I have nothing, zero, zip, nada for the dog lately.
Je n'ai rien pour le chien.

Oh wait, I do have something for him.
Loathing, resentment and anger.

I am running on empty. I am not sleeping well on my own and when I do manage to sleep, it coincides directly with the times Jaden is not sleeping well. Jaden is going through a serious rough patch with sleep and emotions which is hard enough on a parent under normal circumstances.

Add that to my mix of insomnia, major financial stress and a new j-o-b, and I'm juggling mountaintops with barely the strength to lift a cottonball. And I can't juggle anyway, I'm not that coordinated.

What I wouldn't give for a dinner and movie date with my husband or the next MNO. I miss my mom friends.

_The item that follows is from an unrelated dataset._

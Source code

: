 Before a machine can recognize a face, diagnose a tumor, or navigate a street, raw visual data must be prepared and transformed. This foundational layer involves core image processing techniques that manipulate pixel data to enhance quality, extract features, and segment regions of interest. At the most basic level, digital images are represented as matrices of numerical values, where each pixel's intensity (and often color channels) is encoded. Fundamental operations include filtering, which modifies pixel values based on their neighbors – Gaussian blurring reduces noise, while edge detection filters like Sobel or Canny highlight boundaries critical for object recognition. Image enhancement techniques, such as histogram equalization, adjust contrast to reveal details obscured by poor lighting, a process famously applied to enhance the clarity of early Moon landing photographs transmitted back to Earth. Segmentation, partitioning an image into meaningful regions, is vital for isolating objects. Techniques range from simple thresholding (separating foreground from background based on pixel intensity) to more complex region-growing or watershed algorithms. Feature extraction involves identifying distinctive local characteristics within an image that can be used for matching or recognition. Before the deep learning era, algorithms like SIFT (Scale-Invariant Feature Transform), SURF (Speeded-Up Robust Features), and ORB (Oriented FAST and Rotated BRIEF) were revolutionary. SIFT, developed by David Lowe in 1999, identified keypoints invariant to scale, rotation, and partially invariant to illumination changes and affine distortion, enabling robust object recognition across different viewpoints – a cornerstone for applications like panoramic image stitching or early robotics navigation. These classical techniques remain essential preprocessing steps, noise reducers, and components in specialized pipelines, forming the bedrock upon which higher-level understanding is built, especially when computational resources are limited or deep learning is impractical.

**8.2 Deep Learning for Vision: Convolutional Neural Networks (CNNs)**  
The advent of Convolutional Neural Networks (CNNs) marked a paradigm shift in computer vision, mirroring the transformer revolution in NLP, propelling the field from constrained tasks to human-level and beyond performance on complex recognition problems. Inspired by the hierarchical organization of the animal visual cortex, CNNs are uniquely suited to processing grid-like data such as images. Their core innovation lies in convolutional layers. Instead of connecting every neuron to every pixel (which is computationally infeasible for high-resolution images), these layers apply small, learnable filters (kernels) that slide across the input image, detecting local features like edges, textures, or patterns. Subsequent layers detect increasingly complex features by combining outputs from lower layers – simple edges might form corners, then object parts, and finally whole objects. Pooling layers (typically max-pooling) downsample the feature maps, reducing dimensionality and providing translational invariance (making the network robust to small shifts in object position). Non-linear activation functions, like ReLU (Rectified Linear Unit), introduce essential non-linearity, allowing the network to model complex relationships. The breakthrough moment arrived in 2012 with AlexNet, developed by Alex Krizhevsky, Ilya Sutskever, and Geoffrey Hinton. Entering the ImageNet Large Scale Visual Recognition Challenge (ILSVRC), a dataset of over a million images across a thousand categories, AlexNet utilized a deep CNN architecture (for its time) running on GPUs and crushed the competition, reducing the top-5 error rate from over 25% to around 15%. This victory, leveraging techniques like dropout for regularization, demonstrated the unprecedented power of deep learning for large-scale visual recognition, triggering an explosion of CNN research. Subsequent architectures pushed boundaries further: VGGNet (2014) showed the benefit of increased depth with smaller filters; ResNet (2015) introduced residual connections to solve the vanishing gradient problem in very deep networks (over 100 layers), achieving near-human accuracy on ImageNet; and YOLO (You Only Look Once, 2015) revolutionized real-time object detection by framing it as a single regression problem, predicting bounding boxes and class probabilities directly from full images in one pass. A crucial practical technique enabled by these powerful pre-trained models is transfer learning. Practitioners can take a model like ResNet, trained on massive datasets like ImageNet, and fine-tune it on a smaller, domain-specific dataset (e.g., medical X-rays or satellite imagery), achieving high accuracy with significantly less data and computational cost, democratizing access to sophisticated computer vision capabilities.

None of these types of things are going to be happening anytime soon. 2007 is the Year of Sacrifice to make up for all the Years of Indulgence. Oh wait, more like to make up for Years of Early Parenthood and Cancer Survival. Or both. It's really both. Sometimes we were indulgent and sometimes we were just trying to survive everything.

Normally a vent makes me feel a little better. I seem to have just cranked up my headache intead. But it seems to have helped Jackson somehow, he finally layed down on the floor like a GOOD DOG should. So I guess I'm one step ahead of square one.